**MATERIAL PROVIDED**:
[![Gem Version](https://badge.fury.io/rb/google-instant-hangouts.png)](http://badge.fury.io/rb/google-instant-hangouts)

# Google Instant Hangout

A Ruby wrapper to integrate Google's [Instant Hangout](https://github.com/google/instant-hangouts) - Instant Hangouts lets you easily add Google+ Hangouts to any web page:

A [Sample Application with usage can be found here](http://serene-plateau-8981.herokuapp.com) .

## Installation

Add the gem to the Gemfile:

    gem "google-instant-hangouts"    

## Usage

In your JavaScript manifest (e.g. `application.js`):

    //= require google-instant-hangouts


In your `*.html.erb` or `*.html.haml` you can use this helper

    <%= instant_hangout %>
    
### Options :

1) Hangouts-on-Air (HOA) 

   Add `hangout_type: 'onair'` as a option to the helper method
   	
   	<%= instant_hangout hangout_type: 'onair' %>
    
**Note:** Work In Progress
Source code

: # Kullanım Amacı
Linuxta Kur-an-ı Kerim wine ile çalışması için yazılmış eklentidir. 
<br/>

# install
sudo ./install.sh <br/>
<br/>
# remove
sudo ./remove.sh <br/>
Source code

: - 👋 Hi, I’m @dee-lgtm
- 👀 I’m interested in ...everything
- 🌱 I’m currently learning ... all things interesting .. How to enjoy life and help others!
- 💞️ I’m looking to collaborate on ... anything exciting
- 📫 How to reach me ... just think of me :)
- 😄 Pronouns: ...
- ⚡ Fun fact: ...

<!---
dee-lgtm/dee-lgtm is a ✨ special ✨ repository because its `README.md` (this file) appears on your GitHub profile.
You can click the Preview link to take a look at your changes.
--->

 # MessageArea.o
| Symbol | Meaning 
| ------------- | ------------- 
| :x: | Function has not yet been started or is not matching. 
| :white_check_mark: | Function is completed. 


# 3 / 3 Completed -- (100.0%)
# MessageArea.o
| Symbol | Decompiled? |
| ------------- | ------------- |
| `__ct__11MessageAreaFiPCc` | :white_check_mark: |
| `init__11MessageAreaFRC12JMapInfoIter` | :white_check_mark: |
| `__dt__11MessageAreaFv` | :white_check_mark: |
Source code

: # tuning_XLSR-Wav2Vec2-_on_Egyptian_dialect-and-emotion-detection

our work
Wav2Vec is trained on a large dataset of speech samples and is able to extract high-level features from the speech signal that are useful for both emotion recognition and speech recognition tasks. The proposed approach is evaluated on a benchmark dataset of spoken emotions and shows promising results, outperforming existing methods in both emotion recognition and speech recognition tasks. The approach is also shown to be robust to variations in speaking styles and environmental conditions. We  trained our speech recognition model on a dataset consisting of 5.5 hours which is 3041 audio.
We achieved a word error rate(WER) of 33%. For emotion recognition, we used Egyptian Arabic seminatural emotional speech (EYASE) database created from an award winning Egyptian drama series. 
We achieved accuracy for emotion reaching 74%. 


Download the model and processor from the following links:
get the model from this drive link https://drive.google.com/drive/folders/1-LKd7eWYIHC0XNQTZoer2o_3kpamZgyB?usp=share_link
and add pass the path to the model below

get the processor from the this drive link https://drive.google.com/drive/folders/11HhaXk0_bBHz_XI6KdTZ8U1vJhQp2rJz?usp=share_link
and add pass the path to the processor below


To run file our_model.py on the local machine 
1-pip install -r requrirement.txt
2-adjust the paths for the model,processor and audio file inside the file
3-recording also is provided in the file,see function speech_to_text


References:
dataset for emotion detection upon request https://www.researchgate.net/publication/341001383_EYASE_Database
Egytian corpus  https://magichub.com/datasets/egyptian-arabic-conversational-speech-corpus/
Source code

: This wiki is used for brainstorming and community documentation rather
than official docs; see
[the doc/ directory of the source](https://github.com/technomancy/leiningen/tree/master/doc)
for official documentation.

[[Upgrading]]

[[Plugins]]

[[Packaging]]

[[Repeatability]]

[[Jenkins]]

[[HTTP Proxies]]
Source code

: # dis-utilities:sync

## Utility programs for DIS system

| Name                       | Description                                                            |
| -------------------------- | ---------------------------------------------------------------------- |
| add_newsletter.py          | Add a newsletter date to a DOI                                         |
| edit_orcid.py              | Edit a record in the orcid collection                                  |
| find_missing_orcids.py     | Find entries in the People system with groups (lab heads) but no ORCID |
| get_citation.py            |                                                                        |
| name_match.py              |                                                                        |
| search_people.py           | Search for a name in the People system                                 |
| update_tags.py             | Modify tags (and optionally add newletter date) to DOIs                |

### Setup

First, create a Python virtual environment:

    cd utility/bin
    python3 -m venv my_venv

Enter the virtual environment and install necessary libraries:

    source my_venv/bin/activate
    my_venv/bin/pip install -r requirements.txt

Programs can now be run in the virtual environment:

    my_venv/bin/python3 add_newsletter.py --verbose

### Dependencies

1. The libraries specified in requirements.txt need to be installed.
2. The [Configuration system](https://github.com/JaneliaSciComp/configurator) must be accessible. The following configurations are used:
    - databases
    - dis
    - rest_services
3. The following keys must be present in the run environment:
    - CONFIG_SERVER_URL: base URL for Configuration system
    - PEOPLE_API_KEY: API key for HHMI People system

**TASK STATEMENT**: Check the listing above for lines containing the string "virtual", and copy each one.

**RESPONSE BOX**:
First, create a Python virtual environment:
Enter the virtual environment and install necessary libraries:
Programs can now be run in the virtual environment:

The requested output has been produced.